The ongoing release of the “Twitter Files” has revealed a toxic partnership between Big Tech companies and the United States government to suppress information throughout the COVID-19 pandemic and the 2020 presidential election cycle.
This unholy relationship goes beyond basic partisanship. Conservatives have every reason to be outraged over how Twitter suppressed information with regards to the Hunter Biden laptop story. However, revelations from David Zweig on December 26, 2022 showed that even the Trump administration was holding weekly calls with Google, Facebook, Microsoft, and Twitter to fight so-called “misinformation” on their platforms.
Zweig’s latest report showed how the current Biden administration is maintaining its pressure on Big Tech companies to suppress information from people who dare challenge conventional narratives. What we’re seeing here is Washington DC’s full-fledged assault on the right to free speech, which both parties and the unaccountable bureaucracy have facilitated.
Even worse, is the overall number of government actors involved. Journalist Matt Taibbi gave us all quite the Christmas present in his release of a series of emails showing that the State Department and “Other Government Agencies” — aka the CIA — were also involved in getting Twitter to censor and surveil content.
This is only the tip of the iceberg of the collusion between Big Tech platforms and the intelligence community.
Well-documented reports from the Daily Mail and Mint Press revealed that former members of the US intelligence community hold key positions within social media giants. Additionally, government agencies were able to pay social media platforms hefty amounts of money for “staff work” that was reportedly for agency requests. While there is no evidence of direct orders coming from the top, government agencies were able to place sufficient pressure on Twitter and other sites to censor certain information on their platforms. This allowed social media giants to bottle up legitimate speech that went against the DC regime narrative, while also crafting a regime-friendly account of events.

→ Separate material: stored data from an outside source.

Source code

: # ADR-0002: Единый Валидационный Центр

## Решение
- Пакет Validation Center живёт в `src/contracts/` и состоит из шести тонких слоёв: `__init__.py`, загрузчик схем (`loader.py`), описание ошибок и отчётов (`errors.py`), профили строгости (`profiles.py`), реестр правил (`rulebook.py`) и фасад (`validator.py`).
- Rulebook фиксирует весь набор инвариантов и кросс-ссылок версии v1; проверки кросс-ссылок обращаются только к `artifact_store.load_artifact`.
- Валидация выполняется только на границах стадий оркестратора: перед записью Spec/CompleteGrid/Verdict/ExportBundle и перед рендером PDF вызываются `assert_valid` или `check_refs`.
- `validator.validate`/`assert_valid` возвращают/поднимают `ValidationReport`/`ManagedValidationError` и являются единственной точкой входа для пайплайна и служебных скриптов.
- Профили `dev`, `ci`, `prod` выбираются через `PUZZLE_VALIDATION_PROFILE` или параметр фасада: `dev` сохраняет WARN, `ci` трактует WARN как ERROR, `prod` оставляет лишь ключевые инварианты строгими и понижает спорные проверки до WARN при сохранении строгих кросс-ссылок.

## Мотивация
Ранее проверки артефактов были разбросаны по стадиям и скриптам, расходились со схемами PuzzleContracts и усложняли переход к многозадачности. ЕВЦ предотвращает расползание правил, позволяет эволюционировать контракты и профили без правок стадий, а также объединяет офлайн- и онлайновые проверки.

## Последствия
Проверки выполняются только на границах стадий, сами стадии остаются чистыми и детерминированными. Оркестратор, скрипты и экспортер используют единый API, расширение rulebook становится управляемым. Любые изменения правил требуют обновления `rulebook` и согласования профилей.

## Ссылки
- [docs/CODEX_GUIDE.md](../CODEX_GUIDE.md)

The Twitter Files clearly showed the FBI played an outsized role in pressuring Twitter to do its bidding. The question is: Did other government agencies follow in the FBI’s footsteps and extend their efforts to other platforms?
Thus far, we can only speculate about the degree of US administrative state involvement in social media censorship. However, the Twitter Files revelations may only scratch the surface as to how far this censorship goes.

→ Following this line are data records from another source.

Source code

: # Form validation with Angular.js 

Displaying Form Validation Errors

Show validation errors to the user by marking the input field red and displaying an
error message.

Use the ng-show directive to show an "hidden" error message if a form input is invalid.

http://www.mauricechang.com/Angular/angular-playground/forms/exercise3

As a private company Twitter has every right to publish whatever content it wants. However, government agencies — be they the FBI, Department of Homeland Security, the CIA, or Centers of Disease Control — don’t have the right to suppress that content. There’s that special concept of free speech enshrined in the First Amendment which prevents the federal government and its bureaucratic appendages from stifling speech. Annoying as the First Amendment may sound to the Feds, it’s still the law of the land.
The Twitter Files have been a godsend in exposing the rot festering in many government agencies. However, this is only an appetizer. The FBI and its alphabet agency counterparts refuse so far to provide the main course — their correspondence with social media companies or internal communications regarding social media censorship — for obvious reasons.
Make no mistake, any form of government interference that stifles a citizen’s ability to speak and have access to differing perspectives is a flagrant violation of the First Amendment. It’s going to take congressional pressure for these agencies to start fessing up to their anti-First Amendment behavior. These agencies simply won’t give up this information on their own volition.
A Congress worth its salt would investigate the depth of this collaboration to find out if other government agencies pressed Twitter and other social media giants to censor legitimate speech. Americans have every reason to suspect that the FBI-Twitter partnership was merely the tip of the iceberg as far as this collaboration was concerned.
For a country that extols the virtues of the First Amendment, such collusion between government agencies and Big Tech platforms is unacceptable. Government agencies and their functionaries who violated the First Amendment must be singled out and held to account if we want to preserve any semblance of free speech in America.